Tally the lines in the data that follows that include the word "width", and report nothing but the total.

Source texts of formatted documents
+++

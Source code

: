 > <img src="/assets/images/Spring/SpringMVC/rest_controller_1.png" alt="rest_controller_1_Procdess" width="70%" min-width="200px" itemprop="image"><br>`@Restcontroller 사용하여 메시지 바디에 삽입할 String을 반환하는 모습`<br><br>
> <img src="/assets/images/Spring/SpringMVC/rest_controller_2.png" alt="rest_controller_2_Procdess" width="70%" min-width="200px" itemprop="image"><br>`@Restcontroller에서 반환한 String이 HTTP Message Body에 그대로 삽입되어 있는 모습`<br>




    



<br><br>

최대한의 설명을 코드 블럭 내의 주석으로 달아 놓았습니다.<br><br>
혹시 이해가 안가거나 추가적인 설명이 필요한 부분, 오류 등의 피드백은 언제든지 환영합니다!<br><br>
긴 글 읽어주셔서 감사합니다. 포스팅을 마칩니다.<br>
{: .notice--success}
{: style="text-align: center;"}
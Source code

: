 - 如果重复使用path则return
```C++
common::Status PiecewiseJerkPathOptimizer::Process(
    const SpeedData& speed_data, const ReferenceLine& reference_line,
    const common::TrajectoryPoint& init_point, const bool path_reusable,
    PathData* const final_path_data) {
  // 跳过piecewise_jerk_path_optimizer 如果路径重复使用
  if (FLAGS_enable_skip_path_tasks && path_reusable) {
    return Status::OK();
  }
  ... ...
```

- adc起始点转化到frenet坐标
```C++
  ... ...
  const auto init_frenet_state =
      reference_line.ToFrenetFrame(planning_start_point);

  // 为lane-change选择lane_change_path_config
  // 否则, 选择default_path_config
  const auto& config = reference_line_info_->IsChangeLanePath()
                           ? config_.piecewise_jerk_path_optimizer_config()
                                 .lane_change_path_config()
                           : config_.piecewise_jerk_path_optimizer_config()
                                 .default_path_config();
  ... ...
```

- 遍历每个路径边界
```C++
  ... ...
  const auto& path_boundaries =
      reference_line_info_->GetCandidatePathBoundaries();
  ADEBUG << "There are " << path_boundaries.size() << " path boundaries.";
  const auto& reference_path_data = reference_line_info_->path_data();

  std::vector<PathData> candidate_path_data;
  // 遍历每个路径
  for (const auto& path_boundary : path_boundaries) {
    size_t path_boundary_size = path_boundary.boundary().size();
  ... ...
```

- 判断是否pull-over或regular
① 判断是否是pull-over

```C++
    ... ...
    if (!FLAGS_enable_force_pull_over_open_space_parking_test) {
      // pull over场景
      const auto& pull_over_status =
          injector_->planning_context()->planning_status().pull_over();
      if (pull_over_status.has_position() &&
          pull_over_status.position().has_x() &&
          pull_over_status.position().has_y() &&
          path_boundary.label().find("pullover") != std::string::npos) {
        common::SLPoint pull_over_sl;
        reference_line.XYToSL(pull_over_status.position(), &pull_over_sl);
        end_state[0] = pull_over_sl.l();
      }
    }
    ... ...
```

+++

#### [Solution]
2